-------- Records supplied --------

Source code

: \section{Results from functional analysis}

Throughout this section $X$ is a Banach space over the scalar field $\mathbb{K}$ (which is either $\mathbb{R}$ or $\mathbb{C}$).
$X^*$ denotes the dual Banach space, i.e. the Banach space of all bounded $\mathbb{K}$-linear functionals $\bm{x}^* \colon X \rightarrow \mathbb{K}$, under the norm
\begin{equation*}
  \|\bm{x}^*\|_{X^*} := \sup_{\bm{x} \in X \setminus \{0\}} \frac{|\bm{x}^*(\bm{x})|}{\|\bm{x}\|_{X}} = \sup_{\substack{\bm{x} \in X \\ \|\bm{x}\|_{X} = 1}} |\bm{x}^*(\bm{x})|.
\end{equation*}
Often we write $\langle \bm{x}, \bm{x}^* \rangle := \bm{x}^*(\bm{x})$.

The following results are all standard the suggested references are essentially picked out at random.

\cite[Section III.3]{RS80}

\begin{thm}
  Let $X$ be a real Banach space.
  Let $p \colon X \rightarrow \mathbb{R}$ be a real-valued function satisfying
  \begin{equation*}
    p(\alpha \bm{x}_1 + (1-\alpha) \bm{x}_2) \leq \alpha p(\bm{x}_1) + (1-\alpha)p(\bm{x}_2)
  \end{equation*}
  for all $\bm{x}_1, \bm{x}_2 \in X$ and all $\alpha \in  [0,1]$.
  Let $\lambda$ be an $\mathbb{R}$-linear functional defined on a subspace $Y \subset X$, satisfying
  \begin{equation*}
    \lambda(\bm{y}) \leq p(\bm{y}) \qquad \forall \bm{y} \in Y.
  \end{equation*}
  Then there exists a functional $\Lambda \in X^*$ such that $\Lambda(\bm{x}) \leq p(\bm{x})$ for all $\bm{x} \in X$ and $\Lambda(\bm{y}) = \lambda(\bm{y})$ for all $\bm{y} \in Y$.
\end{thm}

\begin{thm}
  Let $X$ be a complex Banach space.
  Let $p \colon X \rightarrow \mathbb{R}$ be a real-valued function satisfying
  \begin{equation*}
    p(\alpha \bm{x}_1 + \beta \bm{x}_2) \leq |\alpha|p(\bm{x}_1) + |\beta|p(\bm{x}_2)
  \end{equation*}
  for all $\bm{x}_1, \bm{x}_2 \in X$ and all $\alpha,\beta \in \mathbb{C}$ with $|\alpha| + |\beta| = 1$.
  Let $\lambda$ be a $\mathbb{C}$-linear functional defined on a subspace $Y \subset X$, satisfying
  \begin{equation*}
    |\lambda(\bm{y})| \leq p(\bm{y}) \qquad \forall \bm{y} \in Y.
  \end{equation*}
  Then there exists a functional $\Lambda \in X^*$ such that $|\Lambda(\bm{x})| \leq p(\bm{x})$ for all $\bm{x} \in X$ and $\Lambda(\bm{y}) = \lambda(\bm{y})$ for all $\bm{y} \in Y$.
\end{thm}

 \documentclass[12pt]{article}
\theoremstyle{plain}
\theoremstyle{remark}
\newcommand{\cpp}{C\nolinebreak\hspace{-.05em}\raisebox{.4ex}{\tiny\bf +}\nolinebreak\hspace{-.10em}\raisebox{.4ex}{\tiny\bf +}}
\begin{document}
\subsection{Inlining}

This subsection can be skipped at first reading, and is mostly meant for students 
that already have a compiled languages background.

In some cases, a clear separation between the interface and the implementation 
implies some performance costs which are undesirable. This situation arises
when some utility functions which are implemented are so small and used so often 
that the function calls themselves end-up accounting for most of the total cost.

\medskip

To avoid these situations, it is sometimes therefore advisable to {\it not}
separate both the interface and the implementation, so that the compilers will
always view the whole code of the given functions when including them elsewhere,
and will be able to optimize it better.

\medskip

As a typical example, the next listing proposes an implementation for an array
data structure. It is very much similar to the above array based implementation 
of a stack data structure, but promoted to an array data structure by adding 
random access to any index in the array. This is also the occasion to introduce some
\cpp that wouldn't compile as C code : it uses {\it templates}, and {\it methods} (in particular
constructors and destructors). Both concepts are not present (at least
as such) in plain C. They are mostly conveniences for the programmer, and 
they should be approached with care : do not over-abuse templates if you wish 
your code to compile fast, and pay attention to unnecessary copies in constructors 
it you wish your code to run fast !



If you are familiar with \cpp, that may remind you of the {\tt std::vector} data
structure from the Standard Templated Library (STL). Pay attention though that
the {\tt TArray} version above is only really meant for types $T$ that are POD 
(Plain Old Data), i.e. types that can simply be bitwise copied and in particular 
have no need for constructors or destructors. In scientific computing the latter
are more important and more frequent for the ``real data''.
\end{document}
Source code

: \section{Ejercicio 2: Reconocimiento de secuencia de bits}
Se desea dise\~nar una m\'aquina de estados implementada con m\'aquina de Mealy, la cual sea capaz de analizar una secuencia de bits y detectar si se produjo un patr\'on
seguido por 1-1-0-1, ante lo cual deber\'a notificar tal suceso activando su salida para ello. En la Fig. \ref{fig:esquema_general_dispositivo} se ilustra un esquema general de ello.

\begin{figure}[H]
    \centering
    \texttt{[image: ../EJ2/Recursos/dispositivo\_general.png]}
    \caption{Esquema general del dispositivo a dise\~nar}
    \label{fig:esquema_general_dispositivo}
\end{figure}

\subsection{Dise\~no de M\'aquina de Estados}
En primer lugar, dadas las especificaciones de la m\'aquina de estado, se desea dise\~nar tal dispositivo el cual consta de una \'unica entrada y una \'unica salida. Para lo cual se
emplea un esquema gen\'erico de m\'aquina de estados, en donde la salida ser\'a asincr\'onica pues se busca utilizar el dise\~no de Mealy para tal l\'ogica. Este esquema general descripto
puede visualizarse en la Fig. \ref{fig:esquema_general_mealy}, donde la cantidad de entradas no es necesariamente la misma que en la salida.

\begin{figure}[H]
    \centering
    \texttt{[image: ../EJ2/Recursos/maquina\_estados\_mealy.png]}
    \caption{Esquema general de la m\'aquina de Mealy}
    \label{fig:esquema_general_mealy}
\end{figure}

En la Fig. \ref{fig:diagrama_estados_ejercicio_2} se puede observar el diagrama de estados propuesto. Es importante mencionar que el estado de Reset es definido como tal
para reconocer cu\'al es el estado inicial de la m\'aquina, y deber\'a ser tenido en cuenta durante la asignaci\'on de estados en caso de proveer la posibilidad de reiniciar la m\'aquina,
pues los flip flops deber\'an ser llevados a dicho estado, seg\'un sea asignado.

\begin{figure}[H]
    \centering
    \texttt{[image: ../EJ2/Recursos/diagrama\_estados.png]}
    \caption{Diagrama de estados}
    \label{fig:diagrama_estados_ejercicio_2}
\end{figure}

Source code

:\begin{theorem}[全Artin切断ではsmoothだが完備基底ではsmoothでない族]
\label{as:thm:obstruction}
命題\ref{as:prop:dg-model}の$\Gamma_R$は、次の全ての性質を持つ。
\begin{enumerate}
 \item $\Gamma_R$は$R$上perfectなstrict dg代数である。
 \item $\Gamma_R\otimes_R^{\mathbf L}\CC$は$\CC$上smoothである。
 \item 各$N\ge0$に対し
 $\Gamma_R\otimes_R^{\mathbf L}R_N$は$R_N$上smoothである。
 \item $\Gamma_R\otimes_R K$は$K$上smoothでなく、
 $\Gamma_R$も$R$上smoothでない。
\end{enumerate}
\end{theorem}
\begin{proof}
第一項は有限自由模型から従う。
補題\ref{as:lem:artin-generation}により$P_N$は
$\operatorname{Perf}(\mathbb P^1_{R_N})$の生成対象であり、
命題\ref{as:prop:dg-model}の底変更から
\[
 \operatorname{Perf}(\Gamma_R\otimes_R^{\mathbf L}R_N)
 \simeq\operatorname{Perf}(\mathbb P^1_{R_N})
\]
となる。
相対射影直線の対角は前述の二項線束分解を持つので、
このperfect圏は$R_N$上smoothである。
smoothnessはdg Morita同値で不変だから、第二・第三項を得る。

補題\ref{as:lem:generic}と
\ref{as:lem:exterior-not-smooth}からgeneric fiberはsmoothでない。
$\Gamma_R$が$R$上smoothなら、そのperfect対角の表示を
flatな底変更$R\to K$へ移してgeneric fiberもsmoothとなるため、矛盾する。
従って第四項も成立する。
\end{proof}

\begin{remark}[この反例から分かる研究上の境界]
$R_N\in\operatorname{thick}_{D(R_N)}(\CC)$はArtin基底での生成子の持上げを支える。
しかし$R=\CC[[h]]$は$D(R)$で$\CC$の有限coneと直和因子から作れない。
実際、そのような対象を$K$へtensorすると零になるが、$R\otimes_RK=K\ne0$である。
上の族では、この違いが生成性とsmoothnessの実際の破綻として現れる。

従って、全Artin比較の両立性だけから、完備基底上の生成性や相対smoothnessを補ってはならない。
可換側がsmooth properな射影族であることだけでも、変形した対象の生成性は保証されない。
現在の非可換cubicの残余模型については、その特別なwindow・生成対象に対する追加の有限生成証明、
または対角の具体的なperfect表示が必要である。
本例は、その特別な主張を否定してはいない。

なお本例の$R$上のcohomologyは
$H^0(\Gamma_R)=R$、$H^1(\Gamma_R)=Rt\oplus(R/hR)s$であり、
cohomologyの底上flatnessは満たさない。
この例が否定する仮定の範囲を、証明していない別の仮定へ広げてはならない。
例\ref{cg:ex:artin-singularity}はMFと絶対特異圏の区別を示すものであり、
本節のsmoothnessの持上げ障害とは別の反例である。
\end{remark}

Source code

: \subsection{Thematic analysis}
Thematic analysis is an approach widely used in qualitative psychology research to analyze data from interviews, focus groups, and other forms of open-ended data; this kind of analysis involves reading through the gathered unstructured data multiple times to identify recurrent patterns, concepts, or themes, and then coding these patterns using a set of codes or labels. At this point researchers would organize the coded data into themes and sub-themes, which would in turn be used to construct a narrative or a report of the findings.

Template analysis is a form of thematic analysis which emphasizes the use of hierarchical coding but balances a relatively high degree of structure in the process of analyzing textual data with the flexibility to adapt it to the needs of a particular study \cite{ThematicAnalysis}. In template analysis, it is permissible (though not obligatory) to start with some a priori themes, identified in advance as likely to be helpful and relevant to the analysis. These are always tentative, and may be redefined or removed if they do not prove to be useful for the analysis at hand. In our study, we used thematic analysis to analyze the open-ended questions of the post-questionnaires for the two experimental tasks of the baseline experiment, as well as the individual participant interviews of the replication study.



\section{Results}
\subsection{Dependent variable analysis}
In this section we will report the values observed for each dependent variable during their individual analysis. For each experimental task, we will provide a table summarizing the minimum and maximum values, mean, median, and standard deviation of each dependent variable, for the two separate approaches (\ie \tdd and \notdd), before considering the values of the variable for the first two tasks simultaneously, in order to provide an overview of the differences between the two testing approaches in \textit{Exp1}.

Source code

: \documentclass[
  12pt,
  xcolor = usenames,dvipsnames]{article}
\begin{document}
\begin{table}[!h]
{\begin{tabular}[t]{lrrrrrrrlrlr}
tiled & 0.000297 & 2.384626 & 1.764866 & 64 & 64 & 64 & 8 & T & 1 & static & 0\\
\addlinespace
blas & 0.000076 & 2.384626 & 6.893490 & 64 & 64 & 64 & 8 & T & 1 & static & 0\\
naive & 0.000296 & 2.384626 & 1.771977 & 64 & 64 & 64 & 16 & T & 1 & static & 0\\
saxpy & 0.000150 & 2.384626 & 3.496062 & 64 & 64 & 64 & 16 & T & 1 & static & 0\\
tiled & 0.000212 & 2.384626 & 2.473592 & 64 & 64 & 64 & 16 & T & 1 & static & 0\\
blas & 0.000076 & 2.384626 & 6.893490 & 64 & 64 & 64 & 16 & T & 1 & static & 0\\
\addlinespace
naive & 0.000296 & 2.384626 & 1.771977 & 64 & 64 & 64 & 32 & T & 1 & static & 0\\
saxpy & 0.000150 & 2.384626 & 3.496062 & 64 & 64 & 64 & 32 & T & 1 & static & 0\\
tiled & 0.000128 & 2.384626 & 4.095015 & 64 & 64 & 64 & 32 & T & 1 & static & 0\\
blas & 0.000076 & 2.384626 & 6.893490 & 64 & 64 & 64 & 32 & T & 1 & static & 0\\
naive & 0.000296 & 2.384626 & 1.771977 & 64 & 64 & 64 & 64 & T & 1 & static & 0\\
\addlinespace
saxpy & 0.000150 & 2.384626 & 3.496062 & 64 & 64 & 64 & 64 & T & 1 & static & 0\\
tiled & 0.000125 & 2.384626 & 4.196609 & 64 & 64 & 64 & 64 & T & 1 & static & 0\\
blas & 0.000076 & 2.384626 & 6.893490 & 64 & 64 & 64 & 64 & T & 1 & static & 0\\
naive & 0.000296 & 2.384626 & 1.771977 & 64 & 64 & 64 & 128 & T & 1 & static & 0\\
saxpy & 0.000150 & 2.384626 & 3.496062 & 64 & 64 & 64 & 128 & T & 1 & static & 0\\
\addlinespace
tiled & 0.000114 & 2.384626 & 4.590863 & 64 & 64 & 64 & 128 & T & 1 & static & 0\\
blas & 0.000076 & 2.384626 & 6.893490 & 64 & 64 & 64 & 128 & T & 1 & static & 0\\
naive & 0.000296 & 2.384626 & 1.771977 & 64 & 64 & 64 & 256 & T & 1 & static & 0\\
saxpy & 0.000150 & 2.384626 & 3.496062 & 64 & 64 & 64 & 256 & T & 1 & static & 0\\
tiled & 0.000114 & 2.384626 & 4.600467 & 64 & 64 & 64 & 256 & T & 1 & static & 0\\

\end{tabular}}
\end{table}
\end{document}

--------

What to produce =>
In the lines above, locate the string "image". Copy every line where it occurs.

Your solution =>
    \texttt{[image: ../EJ2/Recursos/dispositivo\_general.png]}
    \texttt{[image: ../EJ2/Recursos/maquina\_estados\_mealy.png]}
    \texttt{[image: ../EJ2/Recursos/diagrama\_estados.png]}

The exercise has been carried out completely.